To find what pages we need to crawl, our starting point is the “seeds plus important websites” network that we created in the previous post. We saved this to a graphml file.

library(igraph)
library(dplyr)
library(knitr)
library(rvest)

g <- read.graph("g_seedsImp2.graphml", format="graphml")
g

IGRAPH 417d86a DNW- 31 31 -- 
+ attr: type (g/c), name (v/c), seed (v/l), keep (v/n), id
| (v/c), weight (e/n)
+ edges from 417d86a (vertex names):
[1] cipesa.org            ->un.org                     
[2] cipesa.org            ->itu.int                    
[3] datainnovation.org    ->itif.org                   
[4] datasovereigntynow.org->internationaldataspaces.org
[5] globaldatajustice.org ->itu.int                    
[6] id4africa.com         ->un.org                     
[7] id4africa.com         ->id-day.org                 
+ ... omitted several edges

We want to collect text content for the 31 sites in this network. But it is important to remember that we are only interested in website text content that relates to our research topic (data sovereignty) and so we want to target the web pages on these sites that are are most likely to be related to our research topic.

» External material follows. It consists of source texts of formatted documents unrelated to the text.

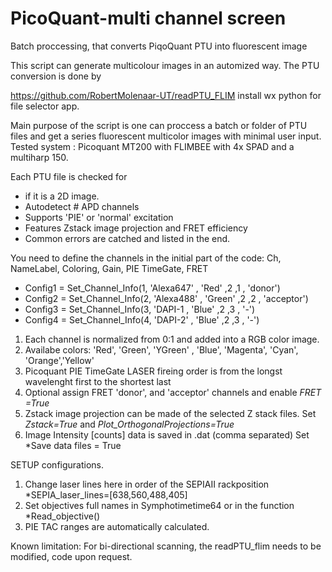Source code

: # PicoQuant-multi channel screen
Batch proccessing, that converts PiqoQuant PTU into fluorescent image

This script can generate multicolour images in an automized way.
The PTU conversion is done by

https://github.com/RobertMolenaar-UT/readPTU_FLIM
install wx python for file selector app.

Main purpose of the script is one can proccess a batch or folder of PTU files and get a series fluorescent multicolor images with minimal user input.
Tested system : Picoquant MT200 with FLIMBEE with 4x SPAD and a multiharp 150.


Each PTU file is checked for
- if it is a 2D  image.
- Autodetect # APD channels 
- Supports 'PIE'  or 'normal' excitation
- Features Zstack image projection and FRET efficiency
- Common errors are catched and listed in the end.

You need to define the channels in the initial part of the code:
                  Ch,         NameLabel,        Coloring,   Gain,  PIE TimeGate, FRET
- Config1 = Set_Channel_Info(1, 'Alexa647'  	,   'Red'      ,2        ,1 ,      'donor')
- Config2 = Set_Channel_Info(2, 'Alexa488'    ,   'Green'    ,2        ,2 ,      'acceptor')
- Config3 = Set_Channel_Info(3,   'DAPI-1     ,   'Blue'     ,2        ,3 ,       '-')
- Config4 = Set_Channel_Info(4,   'DAPI-2'    ,   'Blue'     ,2        ,3 ,       '-')

1.  Each channel is normalized from 0:1 and added into a RGB color image.
2.  Availabe colors: 'Red', 'Green', 'YGreen' , 'Blue', 'Magenta', 'Cyan', 'Orange','Yellow'
3.  Picoquant PIE TimeGate LASER fireing order is from the longst wavelenght first to the shortest last
4.  Optional assign FRET 'donor', and 'acceptor' channels and enable *FRET =True*
5.  Zstack image projection can be made of the selected Z stack files. Set *Zstack=True* and *Plot_OrthogonalProjections=True*
6.  Image Intensity [counts] data is saved in .dat (comma separated) Set *Save data files = True



SETUP configurations.

1.  Change laser lines here in order of the SEPIAII rackposition *SEPIA_laser_lines=[638,560,488,405]
2.  Set objectives full names in Symphotimetime64 or in the function *Read_objective()
3.  PIE TAC ranges are automatically calculated.

Known limitation: For bi-directional scanning, the readPTU_flim needs to be modified, code upon request.










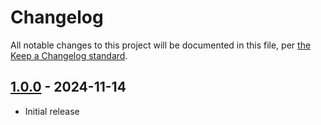 # Changelog

All notable changes to this project will be documented in this file, per [the Keep a Changelog standard](http://keepachangelog.com/).

## [1.0.0] - 2024-11-14

- Initial release

[1.0.0]: https://github.com/matchboxdesigngroup/matchbox-prelaunch/releases/tag/v1.0.0
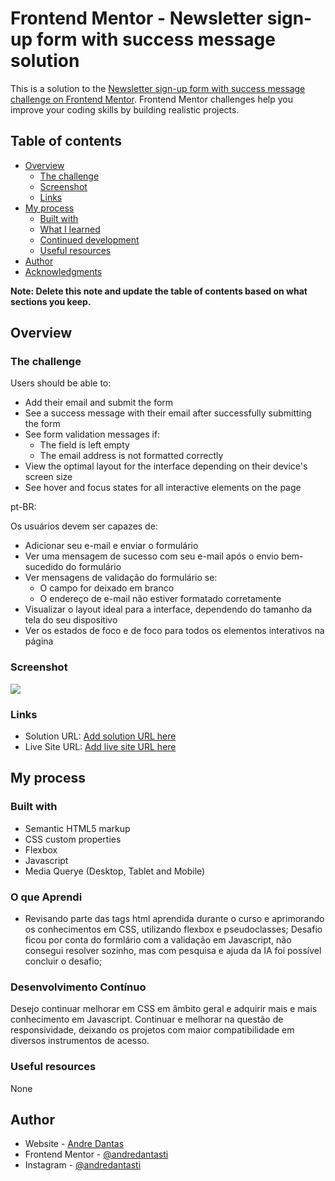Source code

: # Frontend Mentor - Newsletter sign-up form with success message solution

This is a solution to the [Newsletter sign-up form with success message challenge on Frontend Mentor](https://www.frontendmentor.io/challenges/newsletter-signup-form-with-success-message-3FC1AZbNrv). Frontend Mentor challenges help you improve your coding skills by building realistic projects. 

## Table of contents

- [Overview](#overview)
  - [The challenge](#the-challenge)
  - [Screenshot](#screenshot)
  - [Links](#links)
- [My process](#my-process)
  - [Built with](#built-with)
  - [What I learned](#what-i-learned)
  - [Continued development](#continued-development)
  - [Useful resources](#useful-resources)
- [Author](#author)
- [Acknowledgments](#acknowledgments)

**Note: Delete this note and update the table of contents based on what sections you keep.**

## Overview

### The challenge

Users should be able to:

- Add their email and submit the form
- See a success message with their email after successfully submitting the form
- See form validation messages if:
  - The field is left empty
  - The email address is not formatted correctly
- View the optimal layout for the interface depending on their device's screen size
- See hover and focus states for all interactive elements on the page

pt-BR:

Os usuários devem ser capazes de:

- Adicionar seu e-mail e enviar o formulário
- Ver uma mensagem de sucesso com seu e-mail após o envio bem-sucedido do formulário
- Ver mensagens de validação do formulário se:
   - O campo for deixado em branco
   - O endereço de e-mail não estiver formatado corretamente
- Visualizar o layout ideal para a interface, dependendo do tamanho da tela do seu dispositivo
- Ver os estados de foco e de foco para todos os elementos interativos na página

### Screenshot

![](./images/animacao.gif)

### Links

- Solution URL: [Add solution URL here](https://andredantasti.github.io/newsletter-form/)
- Live Site URL: [Add live site URL here](https://github.com/andredantasti/newsletter-form)

## My process

### Built with

- Semantic HTML5 markup
- CSS custom properties
- Flexbox
- Javascript
- Media Querye (Desktop, Tablet and Mobile)

### O que Aprendi

- Revisando parte das tags html aprendida durante o curso e aprimorando os conhecimentos em CSS, utilizando flexbox e pseudoclasses; Desafio ficou por conta do formlário com a validação em Javascript, não consegui resolver sozinho, mas com pesquisa e ajuda da IA foi possível concluir o desafio;

### Desenvolvimento Contínuo

Desejo continuar melhorar em CSS em âmbito geral e adquirir mais e mais conhecimento em Javascript.
Continuar e melhorar na questão de responsividade, deixando os projetos com maior compatibilidade em diversos instrumentos de acesso.


### Useful resources

None

## Author

- Website - [Andre Dantas](https://github.com/andredantasti)
- Frontend Mentor - [@andredantasti](https://www.frontendmentor.io/profile/andredantasti)
- Instagram - [@andredantasti](https://www.instagram.com/andredantasti)
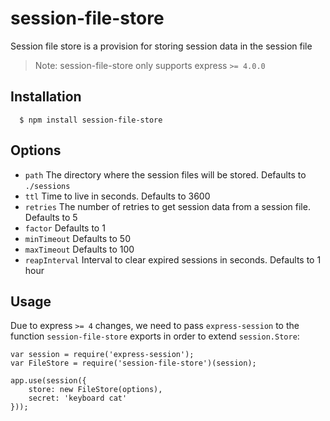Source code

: session-file-store
==================

Session file store is a provision for storing session data in the session file

> Note: session-file-store only supports express `>= 4.0.0`

## Installation

      $ npm install session-file-store

## Options

  - `path`       The directory where the session files will be stored. Defaults to `./sessions`
  - `ttl`        Time to live in seconds. Defaults to 3600
  - `retries`    The number of retries to get session data from a session file. Defaults to 5
  - `factor`     Defaults to 1
  - `minTimeout` Defaults to 50
  - `maxTimeout` Defaults to 100
  - `reapInterval` Interval to clear expired sessions in seconds. Defaults to 1 hour

## Usage

Due to express `>= 4` changes, we need to pass `express-session` to the
function `session-file-store` exports in order to extend `session.Store`:

    var session = require('express-session');
    var FileStore = require('session-file-store')(session);

    app.use(session({
        store: new FileStore(options),
        secret: 'keyboard cat'
    }));
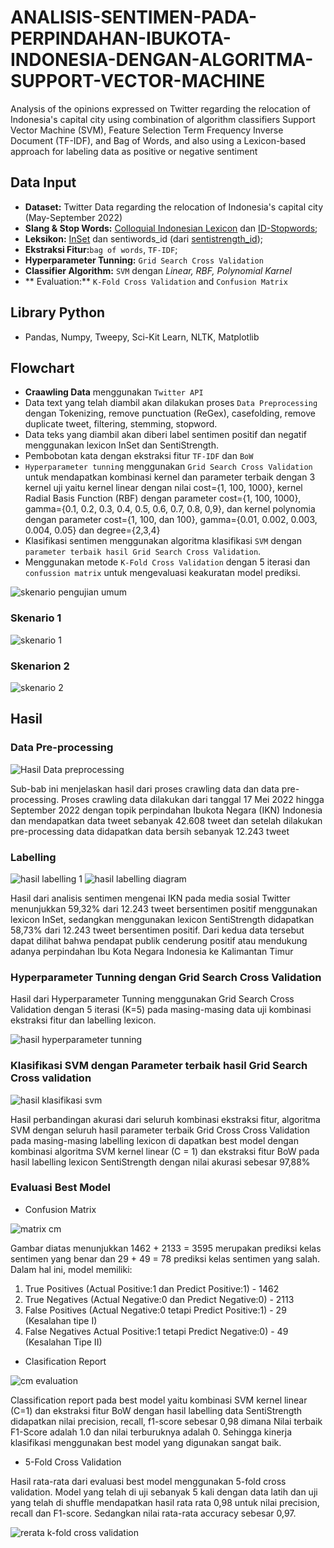 # ANALISIS-SENTIMEN-PADA-PERPINDAHAN-IBUKOTA-INDONESIA-DENGAN-ALGORITMA-SUPPORT-VECTOR-MACHINE
Analysis of the opinions expressed on Twitter regarding the relocation of Indonesia's capital city using combination of algorithm classifiers Support Vector Machine (SVM), Feature Selection Term Frequency Inverse Document (TF-IDF), and Bag of Words, and also using a Lexicon-based approach for labeling data as positive or negative sentiment

## Data Input
- **Dataset:** Twitter Data regarding the relocation of Indonesia's capital city (May-September 2022)
- **Slang & Stop Words:** [Colloquial Indonesian Lexicon](https://github.com/nasalsabila/kamus-alay) dan [ID-Stopwords](https://github.com/stopwords-iso/stopwords-id);
- **Leksikon:** [InSet](https://github.com/fajri91/InSet) dan sentiwords_id (dari [sentistrength_id](https://github.com/masdevid/sentistrength_id));
- **Ekstraksi Fitur:**`bag of words`, `TF-IDF`;
- **Hyperparameter Tunning:** `Grid Search Cross Validation`
- **Classifier Algorithm:** `SVM` dengan *Linear, RBF, Polynomial Karnel*
- ** Evaluation:** `K-Fold Cross Validation` and `Confusion Matrix`

## Library Python
- Pandas, Numpy, Tweepy,  Sci-Kit Learn, NLTK, Matplotlib


## Flowchart
- **Craawling Data** menggunakan `Twitter API`
- Data text yang telah diambil akan dilakukan proses `Data Preprocessing` dengan Tokenizing, remove punctuation (ReGex), casefolding, remove duplicate tweet, filtering, stemming, stopword.
- Data teks yang diambil akan diberi label sentimen positif dan negatif menggunakan lexicon InSet dan SentiStrength.
- Pembobotan kata dengan ekstraksi fitur `TF-IDF` dan `BoW`
- `Hyperparameter tunning` menggunakan `Grid Search Cross Validation` untuk mendapatkan kombinasi kernel dan parameter terbaik dengan 3 kernel uji yaitu kernel linear dengan nilai cost={1, 100, 1000}, kernel Radial Basis Function (RBF) dengan parameter cost={1, 100, 1000}, gamma={0.1, 0.2, 0.3, 0.4, 0.5, 0.6, 0.7, 0.8, 0,9}, dan kernel polynomia dengan parameter cost={1, 100, dan 100}, gamma={0.01, 0.002, 0.003, 0.004, 0.05} dan degree={2,3,4}
- Klasifikasi sentimen menggunakan algoritma klasifikasi `SVM` dengan `parameter terbaik hasil Grid Search Cross Validation`.
- Menggunakan metode `K-Fold Cross Validation` dengan 5 iterasi dan `confussion matrix` untuk mengevaluasi keakuratan model prediksi.

![skenario pengujian umum](https://user-images.githubusercontent.com/55600482/210097901-c034dcc6-988c-49eb-a22c-54598754d3af.png)
### Skenario 1
![skenario 1](https://user-images.githubusercontent.com/55600482/210097899-544aa5e2-0070-41aa-bc77-69f49832d06a.png)
### Skenarion 2
![skenario 2](https://user-images.githubusercontent.com/55600482/210097900-648e4570-f58f-49e8-a5ec-373f7b3f4fc5.png)

## Hasil
### Data Pre-processing
![Hasil Data preprocessing](https://user-images.githubusercontent.com/55600482/210098656-8bc3bc96-665b-4152-b82f-4312ea172b0f.png)

Sub-bab ini menjelaskan hasil dari proses crawling data dan data pre-processing. Proses crawling data dilakukan dari tanggal 17 Mei 2022 hingga September 2022 dengan topik perpindahan Ibukota Negara (IKN) Indonesia dan mendapatkan data tweet sebanyak 42.608 tweet dan setelah dilakukan pre-processing data didapatkan data bersih sebanyak 12.243 tweet

### Labelling
![hasil labelling 1](https://user-images.githubusercontent.com/55600482/210098651-8d236124-7421-4653-98a3-7b5de09ff2ef.JPG)
![hasil labelling diagram](https://user-images.githubusercontent.com/55600482/210098653-d3c9a367-b36e-496e-882d-27bd194e8094.JPG)

Hasil dari analisis sentimen mengenai IKN pada media sosial Twitter menunjukkan 59,32% dari 12.243 tweet bersentimen positif menggunakan lexicon InSet, sedangkan menggunakan lexicon SentiStrength didapatkan 58,73% dari 12.243 tweet bersentimen positif. Dari kedua data tersebut dapat dilihat bahwa pendapat publik cenderung positif atau mendukung adanya perpindahan Ibu Kota Negara Indonesia ke Kalimantan Timur

### Hyperparameter Tunning dengan Grid Search Cross Validation
Hasil dari Hyperparameter Tunning menggunakan Grid Search Cross Validation dengan 5 iterasi (K=5) pada masing-masing data uji kombinasi ekstraksi fitur dan labelling lexicon.

![hasil hyperparameter tunning](https://user-images.githubusercontent.com/55600482/210098657-c657b649-f449-4dde-bea9-bd631e5037f7.JPG)

### Klasifikasi SVM dengan Parameter terbaik hasil Grid Search Cross validation
![hasil klasifikasi svm](https://user-images.githubusercontent.com/55600482/210098660-6740e577-0685-4124-bb45-ac09485ef16d.JPG)

Hasil perbandingan akurasi dari seluruh kombinasi ekstraksi fitur, algoritma SVM dengan seluruh hasil parameter terbaik Grid Cross Cross Validation pada masing-masing labelling lexicon di dapatkan best model dengan kombinasi algoritma SVM kernel linear (C = 1) dan ekstraksi fitur BoW pada hasil labelling lexicon SentiStrength dengan nilai akurasi sebesar 97,88% 

### Evaluasi Best Model
* Confusion Matrix

![matrix cm](https://user-images.githubusercontent.com/55600482/210099565-95828f35-93a0-4f22-b19a-b61ceef99080.JPG)

Gambar diatas menunjukkan 1462 + 2133 = 3595 merupakan prediksi kelas sentimen yang benar dan 29 + 49 = 78 prediksi kelas sentimen yang salah. Dalam hal ini, model memiliki:
  1.	True Positives (Actual Positive:1 dan Predict Positive:1) - 1462
  2. True Negatives (Actual Negative:0 dan Predict Negative:0) - 2113
  3.	False Positives (Actual Negative:0 tetapi Predict Positive:1) - 29 (Kesalahan tipe I)
  4.	False Negatives Actual Positive:1 tetapi Predict Negative:0) - 49 (Kesalahan Tipe II)

* Clasification Report

![cm evaluation](https://user-images.githubusercontent.com/55600482/210099493-1b21768e-85de-4de5-87f7-4bf6a3b6bae1.JPG)

Classification report pada best model yaitu kombinasi SVM kernel linear (C=1) dan ekstraksi fitur BoW dengan hasil labelling data SentiStrength didapatkan nilai precision, recall, f1-score sebesar 0,98 dimana Nilai terbaik F1-Score adalah 1.0 dan nilai terburuknya adalah 0. Sehingga kinerja klasifikasi menggunakan best model yang digunakan sangat baik.

* 5-Fold Cross Validation

Hasil rata-rata dari evaluasi best model menggunakan 5-fold cross validation. Model yang telah di uji sebanyak 5 kali dengan data latih dan uji yang telah di shuffle mendapatkan hasil rata rata 0,98 untuk nilai precision, recall dan F1-score. Sedangkan nilai rata-rata accuracy sebesar 0,97.

![rerata k-fold cross validation](https://user-images.githubusercontent.com/55600482/210099495-8d89833c-92ce-49c4-9ce2-9b95f89585fe.JPG)
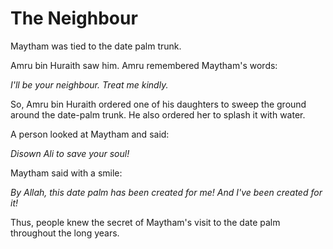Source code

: The Neighbour
=============

Maytham was tied to the date palm trunk.

Amru bin Huraith saw him. Amru remembered Maytham's words:

*I'll be your neighbour. Treat me kindly.*

So, Amru bin Huraith ordered one of his daughters to sweep the ground
around the date-palm trunk. He also ordered her to splash it with water.

A person looked at Maytham and said:

*Disown Ali to save your soul!*

Maytham said with a smile:

*By Allah, this date palm has been created for me! And I've been created
for it!*

Thus, people knew the secret of Maytham's visit to the date palm
throughout the long years.


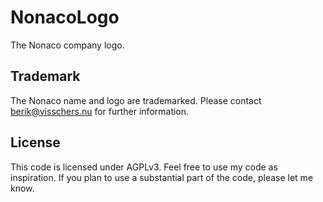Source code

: # NonacoLogo

The Nonaco company logo.

## Trademark

The Nonaco name and logo are trademarked. Please contact berik@visschers.nu for further information.

## License

This code is licensed under AGPLv3. Feel free to use my code as inspiration. If you plan to use a substantial part of the code, please let me know.

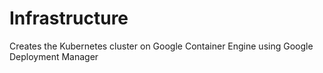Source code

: # Infrastructure

Creates the Kubernetes cluster on Google Container Engine using Google Deployment Manager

So what we will do is use the raw web crawl data returned by vosonSML (see the previous post) to identify exactly what pages we need to collect website text content from.

#read in the raw crawl data returned by vosonSML
crawlDF <- readRDS("crawlDF_20_sites_depth1.rds")

#find the pages that correspond to the sites in the "seeds plus important" network
textPages <- NULL
for (i in 1:vcount(g)){
  #cat("site:", V(g)$name[i], ", seed:",V(g)$seed[i],"\n")
  ind <- grep(paste0(V(g)$name[i],"$"), crawlDF$parse$domain)
  #cat("\tnumber of pages:", length(ind), "\n")
  textPages <- rbind(textPages, data.frame(domain=V(g)$name[i], 
                                           page=crawlDF$url[ind], seed=V(g)$seed[i]))
}
 
#it is possible that pages are not-unique (e.g. two seed pages can link to the same third page)
#remove duplicate pages
textPages <- textPages %>% distinct(page, .keep_all = TRUE)

head(textPages)

     domain                                                page seed
1 ada-x.org          https://www.ada-x.org/a-propos/partenaires TRUE
2 ada-x.org                            https://www.ada-x.org/en TRUE
3 ada-x.org      https://www.ada-x.org/en/about/mandate-history TRUE
4 ada-x.org             https://www.ada-x.org/en/about/partners TRUE
5 ada-x.org                 https://www.ada-x.org/en/about/team TRUE
6 ada-x.org https://www.ada-x.org/en/about/volunteer-internship TRUE

nrow(textPages)

[1] 1085

The above shows that if were were to collect text from all pages for the 31 websites in the “seeds plus important” network that have been identified (via the vosonSML web crawl), then we would need to collect 1085 web pages.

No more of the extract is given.